|Title||Cost Analysis of Patients Referred for Inherited Heart Rhythm Disorder Evaluation|
|Publication Type||Journal Article|
|Year of Publication||2016|
|Authors||Janzen, ML, Cheung, C, Sanatani, S, Cunningham, T, Kerr, C, Steinberg, C, Sherwin, E, Arbour, L, Deyell, MW, Andrade, JG, Lehman, AM, Gula, LJ, Krahn, AD|
|Journal||Can J Cardiol.|
Inherited heart rhythm disorders (IHRDs) are complex and uncommon arrhythmogenic conditions that can lead to sudden unexpected death in seemingly healthy individuals. Multidisciplinary programs can assist in the diagnostic testing of potentially affected individuals and their family members.

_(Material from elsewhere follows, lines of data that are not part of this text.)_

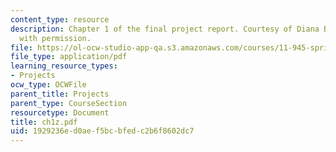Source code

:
```yaml
---
content_type: resource
description: Chapter 1 of the final project report. Courtesy of Diana Bernal. Used
  with permission.
file: https://ol-ocw-studio-app-qa.s3.amazonaws.com/courses/11-945-springfield-studio-spring-2004/1929236ed0aef5bcbfedc2b6f8602dc7_ch1z.pdf
file_type: application/pdf
learning_resource_types:
- Projects
ocw_type: OCWFile
parent_title: Projects
parent_type: CourseSection
resourcetype: Document
title: ch1z.pdf
uid: 1929236e-d0ae-f5bc-bfed-c2b6f8602dc7
---
```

Patients evaluated in a specialized adult and pediatric IHRD clinic between April 2013 and February 2015 were characterized. The total costs per evaluation and diagnosis were calculated. Patients were divided according to referral indication (primary referral or family member).

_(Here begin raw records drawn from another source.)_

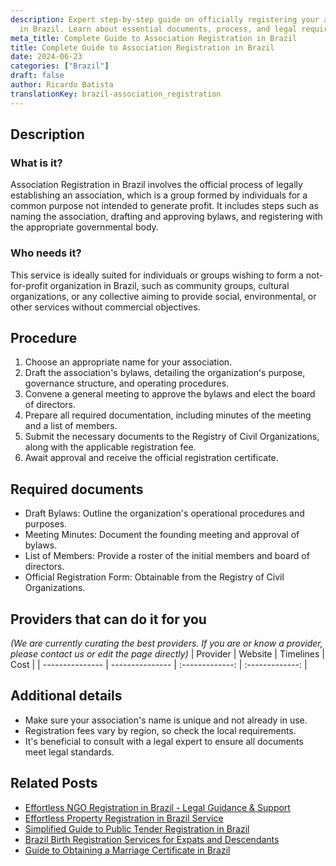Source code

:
 ```yaml
---
description: Expert step-by-step guide on officially registering your association
  in Brazil. Learn about essential documents, process, and legal requirements.
meta_title: Complete Guide to Association Registration in Brazil
title: Complete Guide to Association Registration in Brazil
date: 2024-06-23
categories: ["Brazil"]
draft: false
author: Ricardo Batista
translationKey: brazil-association_registration
---
```



## Description
### What is it?
Association Registration in Brazil involves the official process of legally establishing an association, which is a group formed by individuals for a common purpose not intended to generate profit. It includes steps such as naming the association, drafting and approving bylaws, and registering with the appropriate governmental body.

### Who needs it?
This service is ideally suited for individuals or groups wishing to form a not-for-profit organization in Brazil, such as community groups, cultural organizations, or any collective aiming to provide social, environmental, or other services without commercial objectives.

## Procedure

1. Choose an appropriate name for your association.
2. Draft the association's bylaws, detailing the organization's purpose, governance structure, and operating procedures.
3. Convene a general meeting to approve the bylaws and elect the board of directors.
4. Prepare all required documentation, including minutes of the meeting and a list of members.
5. Submit the necessary documents to the Registry of Civil Organizations, along with the applicable registration fee.
6. Await approval and receive the official registration certificate.


## Required documents

- Draft Bylaws: Outline the organization's operational procedures and purposes.
- Meeting Minutes: Document the founding meeting and approval of bylaws.
- List of Members: Provide a roster of the initial members and board of directors.
- Official Registration Form: Obtainable from the Registry of Civil Organizations.


## Providers that can do it for you
_(We are currently curating the best providers. If you are or know a provider, please contact us or edit the page directly)_
| Provider        |     Website     |     Timelines    |       Cost      |
| --------------- | --------------- |  :-------------: | :-------------: |

## Additional details

- Make sure your association's name is unique and not already in use.
- Registration fees vary by region, so check the local requirements.
- It's beneficial to consult with a legal expert to ensure all documents meet legal standards.

## Related Posts

- [Effortless NGO Registration in Brazil - Legal Guidance & Support](https://tramitit.com/guides/brazil/ngo_registration/)
- [Effortless Property Registration in Brazil Service](https://tramitit.com/guides/brazil/property_registration/)
- [Simplified Guide to Public Tender Registration in Brazil](https://tramitit.com/guides/brazil/public_tender_registration/)
- [Brazil Birth Registration Services for Expats and Descendants](https://tramitit.com/guides/brazil/birth_registration/)
- [Guide to Obtaining a Marriage Certificate in Brazil](https://tramitit.com/guides/brazil/marriage_certificate/)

A total of 618 patients were evaluated (age 36 ± 21 years; 52% male), of which 274 (44%) were primary referrals and 344 (56%) were family members referred for cascade screening. Overall, 47% had at least 1 follow-up visit. Patients had a median of 3 tests; primary referrals required more tests (4 vs 2; P < 0.01). The median cost per patient was $1340 CAD. Evaluation of the primary referrals was costlier than family members ($3096 vs $983; P < 0.01). A definite or probable diagnosis was determined in 464 patients (77%), with no difference according to patient type (P = 0.18). The total cost per diagnosis was $4021 in primary referrals compared with $1277 in family members (P < 0.01).
Clinical evaluation of patients with suspected IHRD results in a high diagnostic yield and costs aligned with other complex disorders involving multidisciplinary clinics. Evaluation costs are expectedly higher in primary referrals compared with targeted family screening.